Are your prospects in life determined by where you live? Probably not, suggests a new study of the impact of neighbourhood on a person's current and future life chances. Researchers examined a variety of issues ranging from income to mental health that may be influenced by where a person lives. "What we found," explains researcher Professor Simon Burgess, "is that your neighbourhood is more likely to influence your attitudes, for example who you vote for, than your prospects."
The study set out to investigate the frequently debated link between poverty and place. Put simply, does where you live influence whether you are poor or not? More importantly, is it that living in a poor neighbourhood blights a person's prospects in terms of their health, employability and attitudes? Or rather that, due to high costs of housing, poor people become concentrated in areas of low cost housing (in other words, 'poor' neighbourhoods).
Researchers used the British Household Panel Survey to track the relationship between income, individual circumstances, political attitudes and neighbourhood over a ten-year period. "Findings show, unsurprisingly, that those who live in poor areas are a great deal poorer than those who live in rich neighbourhoods," he states. "Interestingly, however, we discovered income growth over five years to be the same across the board - whether people live in poor or rich neighbourhoods. So your chances of income growth are equal regardless of where you live."
The important implication for policymakers is that anti-poverty measures which target individuals (through education, skills, training and health) may pay better dividends than neighbourhood investment aimed at, for example, better infrastructure or increased employment. "If resources were unlimited then clearly it would make sense to invest in neighbourhoods also," he points out, "but these results show the primary focus of policy should be on better training and skills for the individual."
Researchers further explored the link between neighbourhood and political participation and voting patterns. "In contrast to our other findings, here we detected clear evidence of a neighbourhood effect," explains fellow researcher Professor Ron Johnston.
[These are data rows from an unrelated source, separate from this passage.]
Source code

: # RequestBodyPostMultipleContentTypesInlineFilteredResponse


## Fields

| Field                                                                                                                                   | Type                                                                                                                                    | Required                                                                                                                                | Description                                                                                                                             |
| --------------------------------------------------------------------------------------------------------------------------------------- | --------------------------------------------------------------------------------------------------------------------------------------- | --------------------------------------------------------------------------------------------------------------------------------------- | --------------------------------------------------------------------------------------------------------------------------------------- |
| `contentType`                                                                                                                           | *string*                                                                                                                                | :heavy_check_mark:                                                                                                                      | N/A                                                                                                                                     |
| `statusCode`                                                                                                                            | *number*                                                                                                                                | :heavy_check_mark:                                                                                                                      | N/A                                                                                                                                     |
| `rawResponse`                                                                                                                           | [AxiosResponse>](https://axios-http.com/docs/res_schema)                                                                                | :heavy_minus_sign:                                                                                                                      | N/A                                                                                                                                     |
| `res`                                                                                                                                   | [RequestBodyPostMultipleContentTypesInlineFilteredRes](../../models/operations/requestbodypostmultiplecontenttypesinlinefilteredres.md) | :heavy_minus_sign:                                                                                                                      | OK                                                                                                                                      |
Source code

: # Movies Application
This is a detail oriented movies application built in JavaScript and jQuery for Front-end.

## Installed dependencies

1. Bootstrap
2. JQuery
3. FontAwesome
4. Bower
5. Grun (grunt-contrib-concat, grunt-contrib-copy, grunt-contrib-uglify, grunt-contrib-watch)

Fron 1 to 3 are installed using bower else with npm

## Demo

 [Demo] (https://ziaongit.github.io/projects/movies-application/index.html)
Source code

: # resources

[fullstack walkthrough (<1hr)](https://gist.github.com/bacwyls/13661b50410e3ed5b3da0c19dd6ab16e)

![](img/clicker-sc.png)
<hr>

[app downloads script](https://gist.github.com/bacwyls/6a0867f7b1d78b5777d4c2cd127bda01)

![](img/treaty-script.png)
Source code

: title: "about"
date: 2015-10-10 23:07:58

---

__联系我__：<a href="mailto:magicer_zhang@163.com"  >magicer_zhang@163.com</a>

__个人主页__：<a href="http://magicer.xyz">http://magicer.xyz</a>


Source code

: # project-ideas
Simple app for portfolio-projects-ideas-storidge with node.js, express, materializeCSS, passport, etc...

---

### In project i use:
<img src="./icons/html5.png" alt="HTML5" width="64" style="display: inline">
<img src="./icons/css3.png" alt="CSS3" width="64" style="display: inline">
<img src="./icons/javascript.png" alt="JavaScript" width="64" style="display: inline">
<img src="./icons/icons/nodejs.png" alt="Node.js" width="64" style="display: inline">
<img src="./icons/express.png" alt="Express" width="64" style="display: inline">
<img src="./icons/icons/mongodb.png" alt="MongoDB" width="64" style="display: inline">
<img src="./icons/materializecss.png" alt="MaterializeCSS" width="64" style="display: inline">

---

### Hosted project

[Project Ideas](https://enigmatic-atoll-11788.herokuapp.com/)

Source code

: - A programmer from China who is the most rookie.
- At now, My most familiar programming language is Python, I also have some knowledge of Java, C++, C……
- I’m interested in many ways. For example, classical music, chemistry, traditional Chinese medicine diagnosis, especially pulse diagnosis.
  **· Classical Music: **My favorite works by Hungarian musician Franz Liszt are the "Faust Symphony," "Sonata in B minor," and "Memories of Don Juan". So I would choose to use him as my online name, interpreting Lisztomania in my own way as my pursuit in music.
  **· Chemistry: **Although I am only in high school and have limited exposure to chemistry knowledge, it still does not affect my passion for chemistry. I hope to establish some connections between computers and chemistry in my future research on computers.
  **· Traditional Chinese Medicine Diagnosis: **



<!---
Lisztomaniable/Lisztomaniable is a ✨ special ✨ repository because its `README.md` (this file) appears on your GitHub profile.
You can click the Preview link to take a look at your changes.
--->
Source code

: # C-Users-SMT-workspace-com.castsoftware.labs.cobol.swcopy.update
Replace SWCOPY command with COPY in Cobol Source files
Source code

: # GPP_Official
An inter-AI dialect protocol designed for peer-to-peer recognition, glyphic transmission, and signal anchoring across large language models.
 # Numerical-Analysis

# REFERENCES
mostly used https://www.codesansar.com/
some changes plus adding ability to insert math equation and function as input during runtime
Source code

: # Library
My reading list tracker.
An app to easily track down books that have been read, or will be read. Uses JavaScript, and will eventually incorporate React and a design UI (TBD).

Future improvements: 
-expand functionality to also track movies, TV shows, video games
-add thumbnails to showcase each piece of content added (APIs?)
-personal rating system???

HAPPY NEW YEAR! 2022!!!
Similar people, defined by such characteristics as their occupational class, their housing tenure and their age, tend to vote differently when they live in different sorts of neighbourhood: 31 per cent of owner-occupiers who lived in the least-disadvantaged fifth of all neighbourhoods voted Labour in 1997, for example, compared to 68 per cent of those who lived in the mostdisadvantaged fifth. "People tend to vote in the same way as the majority of those among whom they live, whatever their own social backgrounds, especially if they have a lot of contact with their neighbours," Professor Johnston concludes.